Quel rigore amaro per la Lazio: De Marco conferma l’errore fatale di Cataldi! #LazioAtalanta #VAR #Biancocelesti
Immaginatevi sugli spalti dell’Atleti Azzurri d’Italia, con il cuore che batte per i colori biancocelesti, e quella sensazione di ingiustizia che ti stringe lo stomaco. È successo proprio così nella recente sfida tra Atalanta e Lazio, finita 0-2 per i bergamaschi, dove un episodio ha fatto la differenza: il calcio di rigore assegnato per il fallo di mano di Danilo Cataldi. Come tifosi della Lazio, sappiamo bene quanto un momento del genere possa ribaltare una partita, e ora Andrea De Marco, l’ex arbitro, ha messo nero su bianco le sue riflessioni in una puntata di Open Var su DAZN, analizzando quel gesto che ci ha fatto imprecare.
Raccontiamolo come se fosse una partita vissuta, con l’adrenalina che sale. Stiamo dominando, o almeno ci proviamo, ma poi arriva quel fatidico istante: il pallone sfiora il braccio di Cataldi, e l’arbitro fischia. Dal mio punto di vista di laziale doc, è uno di quei momenti in cui pensi “no, non di nuovo”, perché il VAR sembra sempre più severo con noi. De Marco, con la sua esperienza, non ha esitato a dire la sua su quell’episodio chiave, confermando che non c’era spazio per appelli. Lui ha visto le immagini, ha valutato, e il suo commento è schietto: «Il braccio di Cataldi è alto! Giusta la decisione di campo e la conferma del VAR». Parole che, da tifoso, mi fanno riflettere su quanto il gioco sia fin troppo preciso oggigiorno, ma anche su come dobbiamo accettare certe realtà per crescere.
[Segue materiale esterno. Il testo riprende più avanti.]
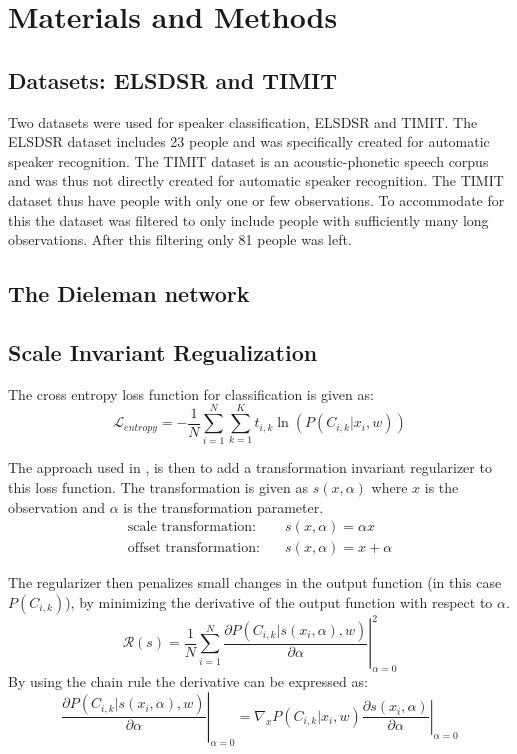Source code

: \section{Materials and Methods}

\subsection{Datasets: ELSDSR and TIMIT}

Two datasets were used for speaker classification, ELSDSR and TIMIT. The ELSDSR dataset includes 23 people and was specifically created for automatic speaker recognition. The TIMIT dataset is an acoustic-phonetic speech corpus and was thus not directly created for automatic speaker recognition. The TIMIT dataset thus have people with only one or few observations. To accommodate for this the dataset was filtered to only include people with sufficiently many long observations. After this filtering only 81 people was left.

\subsection{The Dieleman network}


\subsection{Scale Invariant Regualization}

The cross entropy loss function for classification is given as:
\begin{equation}
\mathcal{L}_{entropy} = - \frac{1}{N} \sum_{i=1}^N \sum_{k=1}^K t_{i,k} \ln(P(C_{i,k} | x_i, w))
\end{equation}

The approach used in \cite{scale-invariante}, is then to add a transformation invariant regularizer to this loss function. The transformation is given as $s(x, \alpha)$ where $x$ is the observation and $\alpha$ is the transformation parameter.
\begin{align}
\text{scale transformation:}&\quad s(x, \alpha) = \alpha x\\
\text{offset transformation:}&\quad s(x, \alpha) = x + \alpha
\end{align}

The regularizer then penalizes small changes in the output function (in this case $P(C_{i, k})$), by minimizing the derivative of the output function with respect to $\alpha$.
\begin{equation}
\mathcal{R}(s) = \frac{1}{N} \sum_{i=1}^N \left. \frac{\partial P(C_{i, k} | s(x_i, \alpha), w)}{\partial \alpha} \right|^2_{\alpha=0}
\end{equation}
By using the chain rule the derivative can be expressed as:
\begin{equation*}
\left. \frac{\partial P(C_{i, k} | s(x_i, \alpha), w)}{\partial \alpha} \right|_{\alpha=0} = \left.\nabla_x P(C_{i, k} | x_i, w) \frac{\partial s(x_i, \alpha)}{\partial \alpha} \right|_{\alpha=0}
\end{equation*}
Era una di quelle serate in cui la Lazio stava mostrando carattere, lottando contro una squadra agguerrita come l’Atalanta. Ma episodi come questo ricordano che nel calcio, l’equilibrio è fragile. De Marco non sta solo giudicando, sta offrendo una lezione: il braccio alto è un rischio che non possiamo permetterci, e magari questo servirà a Cataldi e alla squadra per essere più attenti in futuro. Come biancocelesti, mescoliamo l’amarezza con un po’ di ironia – quante volte abbiamo visto il VAR rovinare la festa? – ma alla fine, è il gioco stesso a insegnarci che ogni errore conta.
Riflettendoci, questo episodio non è solo una nota negativa per la nostra stagione, ma un’opportunità per la Lazio di imparare e tornare più forte. Il calcio è passione, errori e riscatti, e noi tifosi saremo lì a sostenerli, pronti per la prossima battaglia.